→ PROBLEM
Every line below should be duplicated exactly.

→ DATA
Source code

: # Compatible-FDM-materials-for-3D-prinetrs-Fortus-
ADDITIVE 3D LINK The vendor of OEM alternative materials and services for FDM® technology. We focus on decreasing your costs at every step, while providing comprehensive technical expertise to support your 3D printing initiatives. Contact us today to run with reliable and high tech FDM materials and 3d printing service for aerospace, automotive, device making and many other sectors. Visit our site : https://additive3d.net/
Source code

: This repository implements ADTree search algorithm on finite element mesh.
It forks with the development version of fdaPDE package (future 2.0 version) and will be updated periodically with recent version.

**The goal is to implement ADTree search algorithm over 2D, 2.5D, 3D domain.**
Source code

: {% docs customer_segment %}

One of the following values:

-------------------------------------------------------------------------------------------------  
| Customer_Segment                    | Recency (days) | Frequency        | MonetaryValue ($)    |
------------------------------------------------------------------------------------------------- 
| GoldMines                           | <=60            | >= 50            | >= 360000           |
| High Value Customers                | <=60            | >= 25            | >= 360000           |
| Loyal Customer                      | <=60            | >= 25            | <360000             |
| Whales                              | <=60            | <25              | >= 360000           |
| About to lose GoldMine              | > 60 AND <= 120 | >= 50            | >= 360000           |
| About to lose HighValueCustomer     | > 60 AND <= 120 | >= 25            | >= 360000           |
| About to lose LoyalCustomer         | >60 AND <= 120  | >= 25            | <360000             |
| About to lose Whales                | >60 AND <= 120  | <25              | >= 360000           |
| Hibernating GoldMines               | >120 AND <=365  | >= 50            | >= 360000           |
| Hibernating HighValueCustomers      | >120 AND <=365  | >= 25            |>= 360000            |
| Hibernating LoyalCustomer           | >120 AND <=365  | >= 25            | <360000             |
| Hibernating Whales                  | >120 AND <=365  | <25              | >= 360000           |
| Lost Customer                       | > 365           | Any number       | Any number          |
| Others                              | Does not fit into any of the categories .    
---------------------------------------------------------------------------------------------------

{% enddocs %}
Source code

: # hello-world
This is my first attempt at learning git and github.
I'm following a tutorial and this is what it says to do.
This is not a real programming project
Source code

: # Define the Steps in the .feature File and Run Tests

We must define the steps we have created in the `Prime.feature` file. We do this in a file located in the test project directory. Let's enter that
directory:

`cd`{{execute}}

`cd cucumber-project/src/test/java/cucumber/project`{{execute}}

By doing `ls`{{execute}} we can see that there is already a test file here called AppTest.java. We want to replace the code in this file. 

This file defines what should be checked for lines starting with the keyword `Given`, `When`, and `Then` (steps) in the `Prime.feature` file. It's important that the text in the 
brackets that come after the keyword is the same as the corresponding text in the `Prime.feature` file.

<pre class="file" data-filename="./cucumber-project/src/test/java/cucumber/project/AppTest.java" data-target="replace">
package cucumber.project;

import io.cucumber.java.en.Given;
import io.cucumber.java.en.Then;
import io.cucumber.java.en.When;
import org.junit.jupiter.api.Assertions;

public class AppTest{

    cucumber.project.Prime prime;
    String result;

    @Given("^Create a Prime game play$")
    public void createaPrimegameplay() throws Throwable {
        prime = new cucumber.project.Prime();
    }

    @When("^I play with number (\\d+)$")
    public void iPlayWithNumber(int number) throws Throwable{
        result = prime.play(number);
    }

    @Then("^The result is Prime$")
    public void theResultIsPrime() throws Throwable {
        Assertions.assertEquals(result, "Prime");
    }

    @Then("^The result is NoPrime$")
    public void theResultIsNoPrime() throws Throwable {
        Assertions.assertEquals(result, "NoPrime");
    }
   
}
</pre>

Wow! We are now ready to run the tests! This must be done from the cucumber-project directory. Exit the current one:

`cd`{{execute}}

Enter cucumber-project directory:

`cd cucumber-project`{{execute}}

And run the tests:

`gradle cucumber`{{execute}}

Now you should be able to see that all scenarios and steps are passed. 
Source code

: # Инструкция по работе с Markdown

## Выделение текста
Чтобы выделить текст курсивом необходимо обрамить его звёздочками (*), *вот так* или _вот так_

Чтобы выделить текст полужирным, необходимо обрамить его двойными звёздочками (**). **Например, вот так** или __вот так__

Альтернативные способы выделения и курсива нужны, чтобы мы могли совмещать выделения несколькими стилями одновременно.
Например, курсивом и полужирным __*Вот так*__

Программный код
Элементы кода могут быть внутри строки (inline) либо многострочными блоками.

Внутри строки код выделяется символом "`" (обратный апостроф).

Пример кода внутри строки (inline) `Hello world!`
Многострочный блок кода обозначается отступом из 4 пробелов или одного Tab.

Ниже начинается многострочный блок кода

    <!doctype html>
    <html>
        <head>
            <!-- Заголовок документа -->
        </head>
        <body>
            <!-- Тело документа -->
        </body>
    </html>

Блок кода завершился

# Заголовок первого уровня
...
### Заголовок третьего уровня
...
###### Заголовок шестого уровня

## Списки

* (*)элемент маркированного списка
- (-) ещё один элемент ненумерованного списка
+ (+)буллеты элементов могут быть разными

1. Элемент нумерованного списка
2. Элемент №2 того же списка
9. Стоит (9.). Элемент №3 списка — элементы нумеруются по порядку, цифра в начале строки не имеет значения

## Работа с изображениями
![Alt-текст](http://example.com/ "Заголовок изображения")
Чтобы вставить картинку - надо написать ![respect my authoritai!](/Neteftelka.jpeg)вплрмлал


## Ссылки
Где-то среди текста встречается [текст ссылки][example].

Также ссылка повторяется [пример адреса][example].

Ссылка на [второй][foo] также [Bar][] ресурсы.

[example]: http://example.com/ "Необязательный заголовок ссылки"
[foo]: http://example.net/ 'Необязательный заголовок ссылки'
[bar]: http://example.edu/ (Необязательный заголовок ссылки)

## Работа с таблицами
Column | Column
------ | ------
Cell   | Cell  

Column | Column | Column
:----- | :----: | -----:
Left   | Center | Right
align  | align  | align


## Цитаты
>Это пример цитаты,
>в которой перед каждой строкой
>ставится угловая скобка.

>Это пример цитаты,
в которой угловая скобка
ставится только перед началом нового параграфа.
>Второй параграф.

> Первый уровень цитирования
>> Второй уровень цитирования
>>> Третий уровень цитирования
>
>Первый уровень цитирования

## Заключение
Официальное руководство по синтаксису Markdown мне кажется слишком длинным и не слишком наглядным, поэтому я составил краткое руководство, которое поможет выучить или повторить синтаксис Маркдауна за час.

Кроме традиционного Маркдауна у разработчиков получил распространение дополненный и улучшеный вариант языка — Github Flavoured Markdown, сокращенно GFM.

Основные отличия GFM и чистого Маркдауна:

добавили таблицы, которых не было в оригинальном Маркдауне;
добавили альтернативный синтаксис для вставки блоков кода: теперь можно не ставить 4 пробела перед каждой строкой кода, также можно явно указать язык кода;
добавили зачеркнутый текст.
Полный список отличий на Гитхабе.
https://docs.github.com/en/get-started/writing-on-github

→ TASK RESPONSE
Source code

: # Compatible-FDM-materials-for-3D-prinetrs-Fortus-
ADDITIVE 3D LINK The vendor of OEM alternative materials and services for FDM® technology. We focus on decreasing your costs at every step, while providing comprehensive technical expertise to support your 3D printing initiatives. Contact us today to run with reliable and high tech FDM materials and 3d printing service for aerospace, automotive, device making and many other sectors. Visit our site : https://additive3d.net/
Source code

: This repository implements ADTree search algorithm on finite element mesh.
It forks with the development version of fdaPDE package (future 2.0 version) and will be updated periodically with recent version.

**The goal is to implement ADTree search algorithm over 2D, 2.5D, 3D domain.**
Source code

: {% docs customer_segment %}

One of the following values:

-------------------------------------------------------------------------------------------------  
| Customer_Segment                    | Recency (days) | Frequency        | MonetaryValue ($)    |
------------------------------------------------------------------------------------------------- 
| GoldMines                           | <=60            | >= 50            | >= 360000           |
| High Value Customers                | <=60            | >= 25            | >= 360000           |
| Loyal Customer                      | <=60            | >= 25            | <360000             |
| Whales                              | <=60            | <25              | >= 360000           |
| About to lose GoldMine              | > 60 AND <= 120 | >= 50            | >= 360000           |
| About to lose HighValueCustomer     | > 60 AND <= 120 | >= 25            | >= 360000           |
| About to lose LoyalCustomer         | >60 AND <= 120  | >= 25            | <360000             |
| About to lose Whales                | >60 AND <= 120  | <25              | >= 360000           |
| Hibernating GoldMines               | >120 AND <=365  | >= 50            | >= 360000           |
| Hibernating HighValueCustomers      | >120 AND <=365  | >= 25            |>= 360000            |
| Hibernating LoyalCustomer           | >120 AND <=365  | >= 25            | <360000             |
| Hibernating Whales                  | >120 AND <=365  | <25              | >= 360000           |
| Lost Customer                       | > 365           | Any number       | Any number          |
| Others                              | Does not fit into any of the categories .    
---------------------------------------------------------------------------------------------------

{% enddocs %}
Source code

: # hello-world
This is my first attempt at learning git and github.
I'm following a tutorial and this is what it says to do.
This is not a real programming project
Source code

: # Define the Steps in the .feature File and Run Tests

We must define the steps we have created in the `Prime.feature` file. We do this in a file located in the test project directory. Let's enter that
directory:

`cd`{{execute}}

`cd cucumber-project/src/test/java/cucumber/project`{{execute}}

By doing `ls`{{execute}} we can see that there is already a test file here called AppTest.java. We want to replace the code in this file. 

This file defines what should be checked for lines starting with the keyword `Given`, `When`, and `Then` (steps) in the `Prime.feature` file. It's important that the text in the 
brackets that come after the keyword is the same as the corresponding text in the `Prime.feature` file.

<pre class="file" data-filename="./cucumber-project/src/test/java/cucumber/project/AppTest.java" data-target="replace">
package cucumber.project;

import io.cucumber.java.en.Given;
import io.cucumber.java.en.Then;
import io.cucumber.java.en.When;
import org.junit.jupiter.api.Assertions;

public class AppTest{

    cucumber.project.Prime prime;
    String result;

    @Given("^Create a Prime game play$")
    public void createaPrimegameplay() throws Throwable {
        prime = new cucumber.project.Prime();
    }

    @When("^I play with number (\\d+)$")
    public void iPlayWithNumber(int number) throws Throwable{
        result = prime.play(number);
    }

    @Then("^The result is Prime$")
    public void theResultIsPrime() throws Throwable {
        Assertions.assertEquals(result, "Prime");
    }

    @Then("^The result is NoPrime$")
    public void theResultIsNoPrime() throws Throwable {
        Assertions.assertEquals(result, "NoPrime");
    }
   
}
</pre>

Wow! We are now ready to run the tests! This must be done from the cucumber-project directory. Exit the current one:

`cd`{{execute}}

Enter cucumber-project directory:

`cd cucumber-project`{{execute}}

And run the tests:

`gradle cucumber`{{execute}}

Now you should be able to see that all scenarios and steps are passed. 
Source code

: # Инструкция по работе с Markdown

## Выделение текста
Чтобы выделить текст курсивом необходимо обрамить его звёздочками (*), *вот так* или _вот так_

Чтобы выделить текст полужирным, необходимо обрамить его двойными звёздочками (**). **Например, вот так** или __вот так__

Альтернативные способы выделения и курсива нужны, чтобы мы могли совмещать выделения несколькими стилями одновременно.
Например, курсивом и полужирным __*Вот так*__

Программный код
Элементы кода могут быть внутри строки (inline) либо многострочными блоками.

Внутри строки код выделяется символом "`" (обратный апостроф).

Пример кода внутри строки (inline) `Hello world!`
Многострочный блок кода обозначается отступом из 4 пробелов или одного Tab.

Ниже начинается многострочный блок кода

    <!doctype html>
    <html>
        <head>
            <!-- Заголовок документа -->
        </head>
        <body>
            <!-- Тело документа -->
        </body>
    </html>

Блок кода завершился

# Заголовок первого уровня
...
### Заголовок третьего уровня
...
###### Заголовок шестого уровня

## Списки

* (*)элемент маркированного списка
- (-) ещё один элемент ненумерованного списка
+ (+)буллеты элементов могут быть разными

1. Элемент нумерованного списка
2. Элемент №2 того же списка
9. Стоит (9.). Элемент №3 списка — элементы нумеруются по порядку, цифра в начале строки не имеет значения

## Работа с изображениями
![Alt-текст](http://example.com/ "Заголовок изображения")
Чтобы вставить картинку - надо написать ![respect my authoritai!](/Neteftelka.jpeg)вплрмлал


## Ссылки
Где-то среди текста встречается [текст ссылки][example].

Также ссылка повторяется [пример адреса][example].

Ссылка на [второй][foo] также [Bar][] ресурсы.

[example]: http://example.com/ "Необязательный заголовок ссылки"
[foo]: http://example.net/ 'Необязательный заголовок ссылки'
[bar]: http://example.edu/ (Необязательный заголовок ссылки)

## Работа с таблицами
Column | Column
------ | ------
Cell   | Cell  

Column | Column | Column
:----- | :----: | -----:
Left   | Center | Right
align  | align  | align


## Цитаты
>Это пример цитаты,
>в которой перед каждой строкой
>ставится угловая скобка.

>Это пример цитаты,
в которой угловая скобка
ставится только перед началом нового параграфа.
>Второй параграф.

> Первый уровень цитирования
>> Второй уровень цитирования
>>> Третий уровень цитирования
>
>Первый уровень цитирования

## Заключение
Официальное руководство по синтаксису Markdown мне кажется слишком длинным и не слишком наглядным, поэтому я составил краткое руководство, которое поможет выучить или повторить синтаксис Маркдауна за час.

Кроме традиционного Маркдауна у разработчиков получил распространение дополненный и улучшеный вариант языка — Github Flavoured Markdown, сокращенно GFM.

Основные отличия GFM и чистого Маркдауна:

добавили таблицы, которых не было в оригинальном Маркдауне;
добавили альтернативный синтаксис для вставки блоков кода: теперь можно не ставить 4 пробела перед каждой строкой кода, также можно явно указать язык кода;
добавили зачеркнутый текст.
Полный список отличий на Гитхабе.
https://docs.github.com/en/get-started/writing-on-github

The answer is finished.